Estella staarde haar met een glazige blik aan. ‘Het spijt me,’ fluisterde ze. ‘Ik liet mezelf gaan.’
‘Ik wist het al,’ zei Mariana vriendelijk.
‘Komt u maar binnen.’
Mariana was niet langer nieuwsgierig naar het huis of verbaasd over de grootte ervan. Ze herkende Ramons typemachine op het bureau en de eerste pagina’s van een manuscript die er in een keurig stapeltje naast lagen. Ramon was nooit zo netjes geweest, net zomin als Helena, maar Estella ruimde haar huis keurig op, net als toen ze nog haar dienstmeisje was. Estella liet haar de woonkamer zien, die ruim en licht was. Voor de openslaande deuren hingen jaloezieën die half waren neergelaten om de kamer koel te houden. Ze bewonderde Estella’s smaak. Op de vloer lagen felgekleurde kleden uit India en ze had de kamer gevuld met grote potten geraniums en lichte rozen. Op de boekenplank stonden de meest uiteenlopende werken van Europese schrijvers, filosofen en biografen. Mariana zag dat Ramon prachtige foto’s van Estella en hun zoon had gemaakt, die in zilveren lijstjes door de kamer verspreid stonden. Waar haar ogen ook bleven rusten, overal zag ze de getuigenissen van de reizen die haar zoon had gemaakt, zoals de Griekse icoon van Sint Franciscus die hij van een monnik op de berg Athos had gekregen, en de Afrikaanse speer van een bevriende stam uit de binnenlanden van de Afrikaanse jungle. Ramon en Estella hadden het samen gezellig ingericht.
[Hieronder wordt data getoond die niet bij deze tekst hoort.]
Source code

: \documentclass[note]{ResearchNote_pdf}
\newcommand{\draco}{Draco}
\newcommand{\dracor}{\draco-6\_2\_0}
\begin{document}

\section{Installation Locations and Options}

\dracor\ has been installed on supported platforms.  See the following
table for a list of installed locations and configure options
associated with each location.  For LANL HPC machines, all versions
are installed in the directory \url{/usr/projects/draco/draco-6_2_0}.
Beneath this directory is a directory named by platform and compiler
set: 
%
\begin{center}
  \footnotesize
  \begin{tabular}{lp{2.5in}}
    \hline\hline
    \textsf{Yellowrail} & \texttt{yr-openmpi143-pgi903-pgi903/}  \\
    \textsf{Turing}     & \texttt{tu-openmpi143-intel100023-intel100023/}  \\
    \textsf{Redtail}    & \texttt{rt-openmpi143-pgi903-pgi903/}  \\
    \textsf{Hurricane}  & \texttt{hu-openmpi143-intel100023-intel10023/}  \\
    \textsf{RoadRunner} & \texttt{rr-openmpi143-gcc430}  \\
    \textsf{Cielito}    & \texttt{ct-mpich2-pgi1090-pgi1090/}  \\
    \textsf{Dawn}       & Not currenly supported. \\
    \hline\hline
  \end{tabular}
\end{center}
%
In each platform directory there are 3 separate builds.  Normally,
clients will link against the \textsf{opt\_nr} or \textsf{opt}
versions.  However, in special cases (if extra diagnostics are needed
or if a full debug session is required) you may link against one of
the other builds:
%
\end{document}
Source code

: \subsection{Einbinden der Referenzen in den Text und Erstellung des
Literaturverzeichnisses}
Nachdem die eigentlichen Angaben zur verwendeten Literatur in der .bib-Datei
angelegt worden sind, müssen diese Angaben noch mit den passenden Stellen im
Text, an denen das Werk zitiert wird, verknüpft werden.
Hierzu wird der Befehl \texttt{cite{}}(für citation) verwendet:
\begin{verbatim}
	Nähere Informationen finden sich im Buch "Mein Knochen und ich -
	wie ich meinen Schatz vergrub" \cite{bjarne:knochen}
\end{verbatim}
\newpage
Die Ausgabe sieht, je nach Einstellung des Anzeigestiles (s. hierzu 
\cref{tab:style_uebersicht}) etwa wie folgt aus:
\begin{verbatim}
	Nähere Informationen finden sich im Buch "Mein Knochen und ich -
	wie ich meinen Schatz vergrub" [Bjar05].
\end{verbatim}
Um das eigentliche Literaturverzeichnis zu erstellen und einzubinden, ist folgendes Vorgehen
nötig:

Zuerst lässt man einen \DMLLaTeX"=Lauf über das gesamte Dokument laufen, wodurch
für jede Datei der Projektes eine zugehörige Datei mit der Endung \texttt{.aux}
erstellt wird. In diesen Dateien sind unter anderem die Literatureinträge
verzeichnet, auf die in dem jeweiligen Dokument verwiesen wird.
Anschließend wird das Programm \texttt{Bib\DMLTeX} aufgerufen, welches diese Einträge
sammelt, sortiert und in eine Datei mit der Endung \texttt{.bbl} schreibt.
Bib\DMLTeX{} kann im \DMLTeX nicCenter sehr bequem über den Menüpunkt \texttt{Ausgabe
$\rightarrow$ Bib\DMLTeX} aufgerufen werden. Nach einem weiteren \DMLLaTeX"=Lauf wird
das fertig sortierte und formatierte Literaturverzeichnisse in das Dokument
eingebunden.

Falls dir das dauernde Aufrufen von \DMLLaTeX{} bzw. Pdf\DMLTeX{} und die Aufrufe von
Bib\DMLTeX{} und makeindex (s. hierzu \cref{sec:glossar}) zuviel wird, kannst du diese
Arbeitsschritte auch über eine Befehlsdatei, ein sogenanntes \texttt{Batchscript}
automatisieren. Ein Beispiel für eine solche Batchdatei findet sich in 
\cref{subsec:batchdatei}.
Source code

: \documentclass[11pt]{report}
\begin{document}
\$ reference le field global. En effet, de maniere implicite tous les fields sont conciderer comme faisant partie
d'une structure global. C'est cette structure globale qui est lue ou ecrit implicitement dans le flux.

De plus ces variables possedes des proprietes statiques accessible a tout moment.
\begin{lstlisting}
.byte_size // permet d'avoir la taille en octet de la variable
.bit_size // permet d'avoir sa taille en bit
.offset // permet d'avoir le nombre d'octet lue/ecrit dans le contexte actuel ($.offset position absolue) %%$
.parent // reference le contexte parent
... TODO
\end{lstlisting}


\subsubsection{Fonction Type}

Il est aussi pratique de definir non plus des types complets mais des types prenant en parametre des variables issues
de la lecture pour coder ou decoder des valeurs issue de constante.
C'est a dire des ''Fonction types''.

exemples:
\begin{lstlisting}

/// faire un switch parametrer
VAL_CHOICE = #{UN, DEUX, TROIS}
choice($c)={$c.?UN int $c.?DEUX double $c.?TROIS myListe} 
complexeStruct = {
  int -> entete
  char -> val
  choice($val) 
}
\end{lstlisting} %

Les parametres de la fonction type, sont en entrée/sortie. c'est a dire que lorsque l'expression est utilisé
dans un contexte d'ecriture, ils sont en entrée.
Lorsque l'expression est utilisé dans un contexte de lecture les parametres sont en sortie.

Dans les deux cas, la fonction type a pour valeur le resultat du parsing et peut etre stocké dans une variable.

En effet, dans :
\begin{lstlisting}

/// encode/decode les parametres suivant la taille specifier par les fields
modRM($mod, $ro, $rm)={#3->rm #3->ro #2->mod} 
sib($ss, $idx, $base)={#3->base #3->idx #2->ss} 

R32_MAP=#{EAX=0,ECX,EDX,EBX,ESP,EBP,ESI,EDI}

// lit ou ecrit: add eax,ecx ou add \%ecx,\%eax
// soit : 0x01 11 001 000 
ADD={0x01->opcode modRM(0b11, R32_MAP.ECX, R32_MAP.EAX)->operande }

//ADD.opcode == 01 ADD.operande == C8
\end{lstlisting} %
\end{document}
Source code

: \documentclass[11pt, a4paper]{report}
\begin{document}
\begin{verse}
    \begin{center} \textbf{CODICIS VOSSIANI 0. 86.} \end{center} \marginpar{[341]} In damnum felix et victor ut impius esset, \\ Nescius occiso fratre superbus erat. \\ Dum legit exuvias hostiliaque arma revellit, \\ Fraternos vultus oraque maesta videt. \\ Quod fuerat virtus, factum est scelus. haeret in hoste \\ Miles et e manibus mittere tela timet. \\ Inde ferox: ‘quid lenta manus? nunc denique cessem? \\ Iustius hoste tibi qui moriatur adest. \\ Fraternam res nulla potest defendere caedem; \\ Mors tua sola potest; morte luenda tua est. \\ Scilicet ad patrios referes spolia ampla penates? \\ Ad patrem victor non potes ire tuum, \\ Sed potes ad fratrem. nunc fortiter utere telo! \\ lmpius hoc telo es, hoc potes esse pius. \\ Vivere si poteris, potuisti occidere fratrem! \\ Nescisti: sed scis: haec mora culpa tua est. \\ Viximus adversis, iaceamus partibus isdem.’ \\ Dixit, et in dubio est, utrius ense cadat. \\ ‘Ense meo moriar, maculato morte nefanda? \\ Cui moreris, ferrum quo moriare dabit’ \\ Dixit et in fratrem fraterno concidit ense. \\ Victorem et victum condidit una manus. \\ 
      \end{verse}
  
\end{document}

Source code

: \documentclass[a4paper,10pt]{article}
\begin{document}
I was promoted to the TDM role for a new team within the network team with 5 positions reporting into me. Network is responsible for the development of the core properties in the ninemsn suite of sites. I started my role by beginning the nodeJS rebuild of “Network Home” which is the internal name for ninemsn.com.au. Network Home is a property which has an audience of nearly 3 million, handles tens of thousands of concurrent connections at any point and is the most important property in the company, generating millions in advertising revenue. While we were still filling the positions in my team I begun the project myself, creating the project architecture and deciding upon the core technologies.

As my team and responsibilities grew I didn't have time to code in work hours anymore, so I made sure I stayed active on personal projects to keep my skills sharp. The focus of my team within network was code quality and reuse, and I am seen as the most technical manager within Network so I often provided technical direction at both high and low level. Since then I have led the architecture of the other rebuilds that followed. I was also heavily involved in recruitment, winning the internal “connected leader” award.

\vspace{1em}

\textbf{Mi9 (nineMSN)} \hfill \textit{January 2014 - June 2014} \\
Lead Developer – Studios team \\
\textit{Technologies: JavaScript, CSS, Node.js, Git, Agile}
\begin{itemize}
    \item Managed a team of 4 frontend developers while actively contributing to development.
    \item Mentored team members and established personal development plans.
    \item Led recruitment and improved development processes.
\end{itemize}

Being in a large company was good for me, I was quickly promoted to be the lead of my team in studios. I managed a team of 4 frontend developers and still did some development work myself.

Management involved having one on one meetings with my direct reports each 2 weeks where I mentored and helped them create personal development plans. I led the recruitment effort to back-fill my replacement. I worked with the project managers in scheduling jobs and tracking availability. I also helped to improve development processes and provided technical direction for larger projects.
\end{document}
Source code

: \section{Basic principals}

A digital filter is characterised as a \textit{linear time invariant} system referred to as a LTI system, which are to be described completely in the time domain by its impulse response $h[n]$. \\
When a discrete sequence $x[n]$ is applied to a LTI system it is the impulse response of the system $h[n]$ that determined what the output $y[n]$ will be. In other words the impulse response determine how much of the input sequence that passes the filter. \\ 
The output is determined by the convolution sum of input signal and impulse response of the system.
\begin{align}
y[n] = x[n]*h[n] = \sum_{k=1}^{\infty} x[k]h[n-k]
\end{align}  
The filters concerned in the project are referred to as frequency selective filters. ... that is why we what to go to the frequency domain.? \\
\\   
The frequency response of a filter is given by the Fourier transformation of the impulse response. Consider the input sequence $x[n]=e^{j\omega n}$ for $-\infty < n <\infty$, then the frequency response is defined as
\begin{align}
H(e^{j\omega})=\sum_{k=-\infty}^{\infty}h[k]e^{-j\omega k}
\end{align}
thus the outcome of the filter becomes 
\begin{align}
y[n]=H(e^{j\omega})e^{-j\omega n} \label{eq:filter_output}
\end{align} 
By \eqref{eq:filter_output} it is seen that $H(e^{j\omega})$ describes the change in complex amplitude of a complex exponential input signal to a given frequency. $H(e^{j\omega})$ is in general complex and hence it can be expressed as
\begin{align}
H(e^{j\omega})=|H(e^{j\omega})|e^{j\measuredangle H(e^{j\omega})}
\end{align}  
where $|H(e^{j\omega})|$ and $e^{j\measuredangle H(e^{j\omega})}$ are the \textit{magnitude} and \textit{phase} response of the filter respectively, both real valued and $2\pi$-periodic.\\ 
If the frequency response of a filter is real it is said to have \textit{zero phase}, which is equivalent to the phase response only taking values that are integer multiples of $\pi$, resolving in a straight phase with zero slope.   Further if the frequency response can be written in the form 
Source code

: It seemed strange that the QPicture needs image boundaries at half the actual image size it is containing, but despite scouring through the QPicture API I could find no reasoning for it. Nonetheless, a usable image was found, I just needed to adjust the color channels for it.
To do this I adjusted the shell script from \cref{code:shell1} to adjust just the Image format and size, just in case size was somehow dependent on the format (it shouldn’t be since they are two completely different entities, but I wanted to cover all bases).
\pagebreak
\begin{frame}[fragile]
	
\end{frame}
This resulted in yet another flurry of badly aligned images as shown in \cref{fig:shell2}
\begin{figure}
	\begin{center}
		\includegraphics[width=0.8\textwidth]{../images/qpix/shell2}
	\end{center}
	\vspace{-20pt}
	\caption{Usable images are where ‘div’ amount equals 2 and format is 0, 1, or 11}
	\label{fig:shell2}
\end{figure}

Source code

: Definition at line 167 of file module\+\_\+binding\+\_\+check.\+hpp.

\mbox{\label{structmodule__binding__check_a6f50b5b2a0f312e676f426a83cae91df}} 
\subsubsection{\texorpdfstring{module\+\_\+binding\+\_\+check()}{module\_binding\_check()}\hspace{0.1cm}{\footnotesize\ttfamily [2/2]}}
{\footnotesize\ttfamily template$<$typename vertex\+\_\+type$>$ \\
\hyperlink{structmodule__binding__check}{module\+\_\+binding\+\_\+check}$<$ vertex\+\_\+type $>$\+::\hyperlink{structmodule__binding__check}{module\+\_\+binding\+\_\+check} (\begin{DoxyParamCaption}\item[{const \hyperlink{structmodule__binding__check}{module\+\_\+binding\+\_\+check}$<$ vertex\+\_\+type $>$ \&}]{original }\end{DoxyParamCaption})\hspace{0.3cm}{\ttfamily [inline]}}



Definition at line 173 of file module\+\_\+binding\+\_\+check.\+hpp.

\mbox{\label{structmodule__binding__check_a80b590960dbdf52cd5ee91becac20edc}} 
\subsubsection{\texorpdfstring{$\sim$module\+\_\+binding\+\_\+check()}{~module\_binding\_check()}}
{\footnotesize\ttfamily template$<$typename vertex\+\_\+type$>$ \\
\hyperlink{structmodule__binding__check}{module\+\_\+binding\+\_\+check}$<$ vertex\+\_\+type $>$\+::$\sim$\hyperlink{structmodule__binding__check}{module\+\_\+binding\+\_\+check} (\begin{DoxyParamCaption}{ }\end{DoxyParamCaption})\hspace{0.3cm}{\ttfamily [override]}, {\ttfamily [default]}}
Estella ging tegenover Mariana zitten en keek haar met haar kristalheldere ogen aan.
‘Ik ben hier niet om je te veroordelen, Estella,’ zei ze, op haar gevoel afgaand. ‘Ik maak me zorgen om je, dat is alles.’
‘Hoe bent u erachter gekomen?’ vroeg Estella stoutmoedig.
‘Toen ik hier net voor de kerst was, vergat ik je het cadeautje te geven dat ik voor je had gekocht, dus toen ben ik even teruggelopen.’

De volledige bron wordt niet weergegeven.